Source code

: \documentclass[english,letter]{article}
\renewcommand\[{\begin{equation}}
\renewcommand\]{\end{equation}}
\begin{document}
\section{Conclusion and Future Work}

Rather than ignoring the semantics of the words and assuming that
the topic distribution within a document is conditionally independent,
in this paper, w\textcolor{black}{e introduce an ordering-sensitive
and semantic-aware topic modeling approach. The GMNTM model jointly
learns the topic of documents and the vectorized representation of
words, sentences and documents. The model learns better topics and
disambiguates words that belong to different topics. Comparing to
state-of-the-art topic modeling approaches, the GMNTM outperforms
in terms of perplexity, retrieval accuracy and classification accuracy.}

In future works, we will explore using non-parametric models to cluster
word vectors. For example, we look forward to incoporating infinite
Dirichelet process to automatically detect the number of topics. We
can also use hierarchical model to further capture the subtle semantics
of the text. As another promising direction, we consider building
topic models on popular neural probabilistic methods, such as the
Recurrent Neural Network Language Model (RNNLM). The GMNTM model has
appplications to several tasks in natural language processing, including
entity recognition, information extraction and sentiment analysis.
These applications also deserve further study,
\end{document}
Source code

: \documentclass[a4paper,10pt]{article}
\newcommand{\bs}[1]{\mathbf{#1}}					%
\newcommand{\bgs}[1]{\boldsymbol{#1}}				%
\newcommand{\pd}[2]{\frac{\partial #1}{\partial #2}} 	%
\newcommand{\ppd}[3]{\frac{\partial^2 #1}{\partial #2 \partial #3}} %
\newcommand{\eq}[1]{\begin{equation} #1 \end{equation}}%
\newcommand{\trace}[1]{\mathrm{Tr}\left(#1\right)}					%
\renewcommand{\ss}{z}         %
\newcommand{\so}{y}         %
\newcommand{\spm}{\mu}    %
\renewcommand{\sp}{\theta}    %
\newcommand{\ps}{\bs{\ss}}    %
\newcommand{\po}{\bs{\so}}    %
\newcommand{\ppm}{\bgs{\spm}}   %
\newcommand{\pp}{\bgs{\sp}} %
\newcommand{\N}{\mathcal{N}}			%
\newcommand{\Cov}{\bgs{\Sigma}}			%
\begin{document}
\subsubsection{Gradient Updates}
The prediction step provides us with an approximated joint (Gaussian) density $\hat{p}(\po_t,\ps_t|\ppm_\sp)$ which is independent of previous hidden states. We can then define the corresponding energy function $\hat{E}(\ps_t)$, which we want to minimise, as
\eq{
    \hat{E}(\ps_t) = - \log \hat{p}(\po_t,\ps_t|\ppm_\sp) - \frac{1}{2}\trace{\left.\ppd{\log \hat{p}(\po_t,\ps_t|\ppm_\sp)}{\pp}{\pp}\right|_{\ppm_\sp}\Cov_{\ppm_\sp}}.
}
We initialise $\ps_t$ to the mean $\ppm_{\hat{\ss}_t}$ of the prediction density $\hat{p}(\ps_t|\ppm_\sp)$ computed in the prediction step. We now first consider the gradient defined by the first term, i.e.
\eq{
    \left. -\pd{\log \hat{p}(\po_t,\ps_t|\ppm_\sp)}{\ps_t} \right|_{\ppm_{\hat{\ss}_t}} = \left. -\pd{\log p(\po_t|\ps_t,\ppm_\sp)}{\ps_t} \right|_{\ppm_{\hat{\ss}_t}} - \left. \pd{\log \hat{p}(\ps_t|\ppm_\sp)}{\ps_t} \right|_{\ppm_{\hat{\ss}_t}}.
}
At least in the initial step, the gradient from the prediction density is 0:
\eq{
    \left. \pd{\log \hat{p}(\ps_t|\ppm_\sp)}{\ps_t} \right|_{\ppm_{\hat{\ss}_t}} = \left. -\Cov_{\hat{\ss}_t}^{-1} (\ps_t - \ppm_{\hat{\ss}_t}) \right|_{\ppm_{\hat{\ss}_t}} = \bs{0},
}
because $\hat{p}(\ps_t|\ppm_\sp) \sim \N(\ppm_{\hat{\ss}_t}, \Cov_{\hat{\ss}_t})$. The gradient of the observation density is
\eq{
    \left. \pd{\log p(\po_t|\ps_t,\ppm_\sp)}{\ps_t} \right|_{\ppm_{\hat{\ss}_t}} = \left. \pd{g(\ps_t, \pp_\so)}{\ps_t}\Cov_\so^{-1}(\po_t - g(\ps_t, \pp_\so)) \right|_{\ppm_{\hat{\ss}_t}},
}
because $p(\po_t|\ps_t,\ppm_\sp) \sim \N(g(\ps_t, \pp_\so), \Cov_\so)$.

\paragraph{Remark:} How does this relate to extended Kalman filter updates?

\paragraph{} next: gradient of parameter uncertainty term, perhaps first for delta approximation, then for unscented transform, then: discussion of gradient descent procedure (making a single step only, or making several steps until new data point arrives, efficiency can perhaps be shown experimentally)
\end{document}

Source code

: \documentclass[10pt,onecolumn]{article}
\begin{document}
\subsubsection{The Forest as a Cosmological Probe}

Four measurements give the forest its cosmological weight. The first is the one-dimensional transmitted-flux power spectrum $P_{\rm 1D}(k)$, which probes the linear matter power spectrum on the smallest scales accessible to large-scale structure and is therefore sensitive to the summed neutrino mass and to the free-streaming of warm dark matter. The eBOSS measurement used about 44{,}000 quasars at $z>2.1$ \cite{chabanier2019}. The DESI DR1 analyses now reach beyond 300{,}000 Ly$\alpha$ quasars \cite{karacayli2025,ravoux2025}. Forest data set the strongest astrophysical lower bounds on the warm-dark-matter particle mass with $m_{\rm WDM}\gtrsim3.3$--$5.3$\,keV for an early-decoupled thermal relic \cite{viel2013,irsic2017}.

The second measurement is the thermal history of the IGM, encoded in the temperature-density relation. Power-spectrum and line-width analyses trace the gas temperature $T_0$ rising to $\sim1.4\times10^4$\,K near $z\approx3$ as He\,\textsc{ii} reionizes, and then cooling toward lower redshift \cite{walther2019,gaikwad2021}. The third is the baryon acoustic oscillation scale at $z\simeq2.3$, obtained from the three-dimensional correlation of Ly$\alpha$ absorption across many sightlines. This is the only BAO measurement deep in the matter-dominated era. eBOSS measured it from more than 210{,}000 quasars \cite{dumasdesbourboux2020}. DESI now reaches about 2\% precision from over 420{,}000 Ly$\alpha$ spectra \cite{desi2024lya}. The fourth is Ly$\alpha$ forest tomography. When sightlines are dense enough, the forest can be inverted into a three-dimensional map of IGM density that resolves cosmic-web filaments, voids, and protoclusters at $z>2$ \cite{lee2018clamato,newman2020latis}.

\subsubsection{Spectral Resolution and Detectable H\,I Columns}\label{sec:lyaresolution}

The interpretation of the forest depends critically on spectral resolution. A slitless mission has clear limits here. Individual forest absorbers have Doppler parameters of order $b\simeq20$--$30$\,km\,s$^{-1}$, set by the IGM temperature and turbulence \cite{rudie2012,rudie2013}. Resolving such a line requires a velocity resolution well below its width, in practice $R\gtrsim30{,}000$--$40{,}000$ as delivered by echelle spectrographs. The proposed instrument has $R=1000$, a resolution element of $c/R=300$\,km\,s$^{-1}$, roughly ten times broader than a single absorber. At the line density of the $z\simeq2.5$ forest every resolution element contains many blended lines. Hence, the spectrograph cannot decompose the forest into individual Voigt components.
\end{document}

□ □ □ □

__THE TASK__. The result is a copy of every line above where the word "documents" shows up.

__EXERCISE OUTPUT__.
learns the topic of documents and the vectorized representation of
words, sentences and documents. The model learns better topics and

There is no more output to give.